### TASK INSTRUCTIONS
Set down the first line below and each line after it, ending with the one that holds "- Engaging Gameplay: Immerse". Pictures do not belong in the copy.

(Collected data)
************

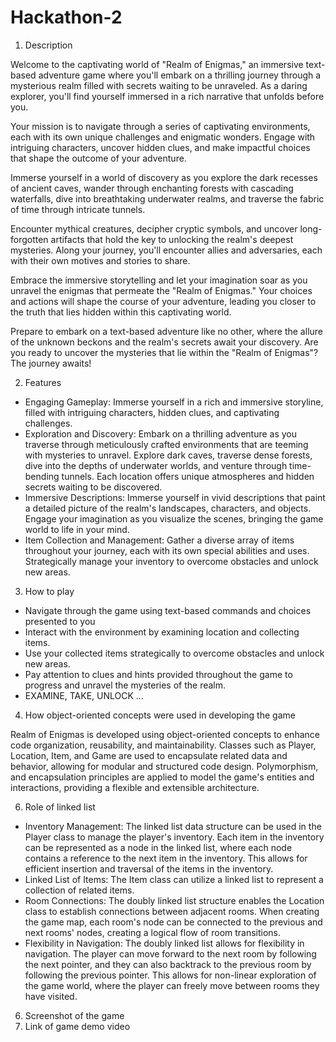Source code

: # Hackathon-2
1. Description
   
Welcome to the captivating world of "Realm of Enigmas," an immersive text-based adventure game where you'll embark on a thrilling journey through a mysterious realm filled with secrets waiting to be unraveled. As a daring explorer, you'll find yourself immersed in a rich narrative that unfolds before you.

Your mission is to navigate through a series of captivating environments, each with its own unique challenges and enigmatic wonders. Engage with intriguing characters, uncover hidden clues, and make impactful choices that shape the outcome of your adventure.

Immerse yourself in a world of discovery as you explore the dark recesses of ancient caves, wander through enchanting forests with cascading waterfalls, dive into breathtaking underwater realms, and traverse the fabric of time through intricate tunnels.

Encounter mythical creatures, decipher cryptic symbols, and uncover long-forgotten artifacts that hold the key to unlocking the realm's deepest mysteries. Along your journey, you'll encounter allies and adversaries, each with their own motives and stories to share.

Embrace the immersive storytelling and let your imagination soar as you unravel the enigmas that permeate the "Realm of Enigmas." Your choices and actions will shape the course of your adventure, leading you closer to the truth that lies hidden within this captivating world.

Prepare to embark on a text-based adventure like no other, where the allure of the unknown beckons and the realm's secrets await your discovery. Are you ready to uncover the mysteries that lie within the "Realm of Enigmas"? The journey awaits!

2. Features
   
- Engaging Gameplay: Immerse yourself in a rich and immersive storyline, filled with intriguing characters, hidden clues, and captivating challenges.
- Exploration and Discovery: Embark on a thrilling adventure as you traverse through meticulously crafted environments that are teeming with mysteries to unravel. Explore dark caves, traverse dense forests, dive into the depths of underwater worlds, and venture through time-bending tunnels. Each location offers unique atmospheres and hidden secrets waiting to be discovered.
- Immersive Descriptions: Immerse yourself in vivid descriptions that paint a detailed picture of the realm's landscapes, characters, and objects. Engage your imagination as you visualize the scenes, bringing the game world to life in your mind.
- Item Collection and Management: Gather a diverse array of items throughout your journey, each with its own special abilities and uses. Strategically manage your inventory to overcome obstacles and unlock new areas.

3. How to play
- Navigate through the game using text-based commands and choices presented to you 
- Interact with the environment by examining location and collecting items.
- Use your collected items strategically to overcome obstacles and unlock new areas.
- Pay attention to clues and hints provided throughout the game to progress and unravel the mysteries of the realm.
- EXAMINE, TAKE, UNLOCK ... 

4. How object-oriented concepts were used in developing the game
   
Realm of Enigmas is developed using object-oriented concepts to enhance code organization, reusability, and maintainability. Classes such as Player, Location, Item, and Game are used to encapsulate related data and behavior, allowing for modular and structured code design. Polymorphism, and encapsulation principles are applied to model the game's entities and interactions, providing a flexible and extensible architecture.

6. Role of linked list
- Inventory Management: The linked list data structure can be used in the Player class to manage the player's inventory. Each item in the inventory can be represented as a node in the linked list, where each node contains a reference to the next item in the inventory. This allows for efficient insertion and traversal of the items in the inventory.
- Linked List of Items: The Item class can utilize a linked list to represent a collection of related items.
- Room Connections: The doubly linked list structure enables the Location class to establish connections between adjacent rooms. When creating the game map, each room's node can be connected to the previous and next rooms' nodes, creating a logical flow of room transitions.
- Flexibility in Navigation: The doubly linked list allows for flexibility in navigation. The player can move forward to the next room by following the next pointer, and they can also backtrack to the previous room by following the previous pointer. This allows for non-linear exploration of the game world, where the player can freely move between rooms they have visited.

6. Screenshot of the game
7. Link of game demo video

************

### RESULT FOR THIS TASK
Source code

: # Hackathon-2
1. Description
   
Welcome to the captivating world of "Realm of Enigmas," an immersive text-based adventure game where you'll embark on a thrilling journey through a mysterious realm filled with secrets waiting to be unraveled. As a daring explorer, you'll find yourself immersed in a rich narrative that unfolds before you.

Your mission is to navigate through a series of captivating environments, each with its own unique challenges and enigmatic wonders. Engage with intriguing characters, uncover hidden clues, and make impactful choices that shape the outcome of your adventure.

Immerse yourself in a world of discovery as you explore the dark recesses of ancient caves, wander through enchanting forests with cascading waterfalls, dive into breathtaking underwater realms, and traverse the fabric of time through intricate tunnels.

Encounter mythical creatures, decipher cryptic symbols, and uncover long-forgotten artifacts that hold the key to unlocking the realm's deepest mysteries. Along your journey, you'll encounter allies and adversaries, each with their own motives and stories to share.

Embrace the immersive storytelling and let your imagination soar as you unravel the enigmas that permeate the "Realm of Enigmas." Your choices and actions will shape the course of your adventure, leading you closer to the truth that lies hidden within this captivating world.

Prepare to embark on a text-based adventure like no other, where the allure of the unknown beckons and the realm's secrets await your discovery. Are you ready to uncover the mysteries that lie within the "Realm of Enigmas"? The journey awaits!

2. Features
   
- Engaging Gameplay: Immerse yourself in a rich and immersive storyline, filled with intriguing characters, hidden clues, and captivating challenges.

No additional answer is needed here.